_Provided records_

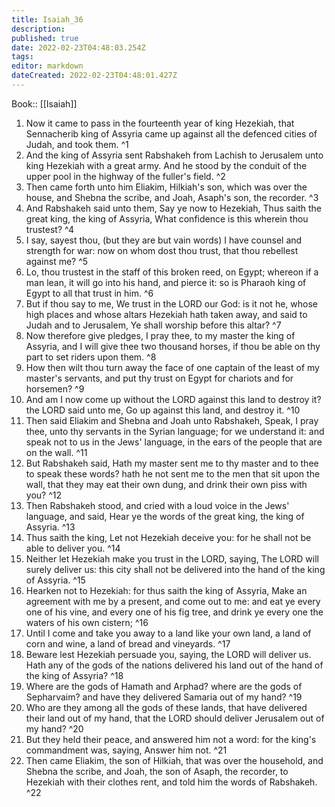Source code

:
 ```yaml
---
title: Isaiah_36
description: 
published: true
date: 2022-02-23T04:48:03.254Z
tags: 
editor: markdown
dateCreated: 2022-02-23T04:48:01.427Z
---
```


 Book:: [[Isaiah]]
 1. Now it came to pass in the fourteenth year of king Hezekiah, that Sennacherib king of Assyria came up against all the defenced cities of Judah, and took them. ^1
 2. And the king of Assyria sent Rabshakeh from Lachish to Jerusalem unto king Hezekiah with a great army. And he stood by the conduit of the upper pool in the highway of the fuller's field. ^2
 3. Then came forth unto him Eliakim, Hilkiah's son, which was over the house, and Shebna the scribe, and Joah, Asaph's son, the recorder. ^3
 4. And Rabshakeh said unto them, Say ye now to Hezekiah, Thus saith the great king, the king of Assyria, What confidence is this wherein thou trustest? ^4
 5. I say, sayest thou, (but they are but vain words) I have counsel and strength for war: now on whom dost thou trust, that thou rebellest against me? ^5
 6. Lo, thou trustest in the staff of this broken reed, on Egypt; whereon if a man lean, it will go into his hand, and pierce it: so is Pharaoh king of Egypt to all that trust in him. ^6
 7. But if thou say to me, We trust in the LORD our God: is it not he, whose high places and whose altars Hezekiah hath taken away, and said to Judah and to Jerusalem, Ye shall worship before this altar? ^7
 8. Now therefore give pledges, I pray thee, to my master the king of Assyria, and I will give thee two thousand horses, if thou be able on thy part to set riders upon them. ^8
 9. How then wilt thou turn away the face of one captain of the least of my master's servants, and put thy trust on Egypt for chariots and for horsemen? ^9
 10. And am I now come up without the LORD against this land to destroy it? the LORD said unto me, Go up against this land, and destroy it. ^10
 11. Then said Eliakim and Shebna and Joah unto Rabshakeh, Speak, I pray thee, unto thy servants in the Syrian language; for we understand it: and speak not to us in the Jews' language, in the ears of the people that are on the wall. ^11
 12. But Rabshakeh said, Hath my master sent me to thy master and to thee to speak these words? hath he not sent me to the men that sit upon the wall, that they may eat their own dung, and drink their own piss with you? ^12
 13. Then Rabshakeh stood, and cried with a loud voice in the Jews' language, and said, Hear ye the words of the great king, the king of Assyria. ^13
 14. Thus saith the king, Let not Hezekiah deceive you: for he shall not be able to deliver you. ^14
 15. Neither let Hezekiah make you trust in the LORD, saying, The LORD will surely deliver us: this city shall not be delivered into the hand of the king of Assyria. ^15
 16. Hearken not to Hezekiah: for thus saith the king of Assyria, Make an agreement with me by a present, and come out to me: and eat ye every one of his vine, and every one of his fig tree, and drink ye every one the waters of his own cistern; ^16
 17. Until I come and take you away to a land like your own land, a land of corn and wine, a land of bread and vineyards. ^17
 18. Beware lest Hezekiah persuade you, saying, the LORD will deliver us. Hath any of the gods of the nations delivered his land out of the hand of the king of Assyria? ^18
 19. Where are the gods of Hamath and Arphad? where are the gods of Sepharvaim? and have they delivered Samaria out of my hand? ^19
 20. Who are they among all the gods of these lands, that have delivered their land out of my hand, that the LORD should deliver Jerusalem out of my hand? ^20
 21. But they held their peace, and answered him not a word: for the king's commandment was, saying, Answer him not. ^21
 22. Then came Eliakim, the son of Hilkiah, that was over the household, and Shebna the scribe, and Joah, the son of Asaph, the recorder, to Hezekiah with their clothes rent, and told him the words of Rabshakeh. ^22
---
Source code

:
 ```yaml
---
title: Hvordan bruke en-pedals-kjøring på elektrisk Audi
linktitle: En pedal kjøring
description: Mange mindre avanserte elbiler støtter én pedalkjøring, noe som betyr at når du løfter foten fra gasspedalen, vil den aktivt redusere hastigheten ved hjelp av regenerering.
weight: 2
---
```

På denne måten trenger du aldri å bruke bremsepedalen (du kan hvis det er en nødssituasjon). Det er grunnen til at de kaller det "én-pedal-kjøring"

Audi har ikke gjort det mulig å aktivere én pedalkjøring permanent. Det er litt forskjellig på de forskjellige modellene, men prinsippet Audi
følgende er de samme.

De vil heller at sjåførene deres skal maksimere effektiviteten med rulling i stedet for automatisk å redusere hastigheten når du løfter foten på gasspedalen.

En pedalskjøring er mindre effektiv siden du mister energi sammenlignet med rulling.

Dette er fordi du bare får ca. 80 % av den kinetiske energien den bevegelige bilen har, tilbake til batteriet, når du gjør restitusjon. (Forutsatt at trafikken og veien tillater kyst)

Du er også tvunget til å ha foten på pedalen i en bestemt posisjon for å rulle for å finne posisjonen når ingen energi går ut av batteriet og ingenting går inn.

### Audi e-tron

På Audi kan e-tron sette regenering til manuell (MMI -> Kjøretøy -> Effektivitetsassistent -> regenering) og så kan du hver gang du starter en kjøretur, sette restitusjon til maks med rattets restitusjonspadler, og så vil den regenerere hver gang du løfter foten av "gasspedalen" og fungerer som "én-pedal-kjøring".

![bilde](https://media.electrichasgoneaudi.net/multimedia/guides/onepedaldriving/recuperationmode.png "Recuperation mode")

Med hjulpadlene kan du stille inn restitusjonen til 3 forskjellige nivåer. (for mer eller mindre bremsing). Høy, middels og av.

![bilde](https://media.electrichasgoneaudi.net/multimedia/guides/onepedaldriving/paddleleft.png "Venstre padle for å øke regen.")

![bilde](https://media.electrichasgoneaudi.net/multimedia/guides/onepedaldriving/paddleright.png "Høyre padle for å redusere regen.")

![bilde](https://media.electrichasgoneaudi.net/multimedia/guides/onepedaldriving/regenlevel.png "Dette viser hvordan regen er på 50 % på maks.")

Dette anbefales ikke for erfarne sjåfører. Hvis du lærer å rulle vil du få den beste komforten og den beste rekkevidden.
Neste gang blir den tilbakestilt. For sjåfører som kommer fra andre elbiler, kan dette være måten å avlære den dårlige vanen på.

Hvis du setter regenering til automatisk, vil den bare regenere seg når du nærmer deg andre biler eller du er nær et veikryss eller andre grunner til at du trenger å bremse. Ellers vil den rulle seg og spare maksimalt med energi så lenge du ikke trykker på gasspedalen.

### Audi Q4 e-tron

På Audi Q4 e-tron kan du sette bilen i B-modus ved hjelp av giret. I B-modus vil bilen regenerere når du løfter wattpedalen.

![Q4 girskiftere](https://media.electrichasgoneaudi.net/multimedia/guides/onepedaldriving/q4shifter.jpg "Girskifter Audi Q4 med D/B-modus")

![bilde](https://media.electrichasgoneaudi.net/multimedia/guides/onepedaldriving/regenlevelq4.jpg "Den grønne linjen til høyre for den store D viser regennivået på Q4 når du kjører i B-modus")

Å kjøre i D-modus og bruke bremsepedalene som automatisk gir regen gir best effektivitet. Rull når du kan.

_What you will do_
For this listing, copy out every line that includes the word "able".

_Task answer_
 8. Now therefore give pledges, I pray thee, to my master the king of Assyria, and I will give thee two thousand horses, if thou be able on thy part to set riders upon them. ^8
 14. Thus saith the king, Let not Hezekiah deceive you: for he shall not be able to deliver you. ^14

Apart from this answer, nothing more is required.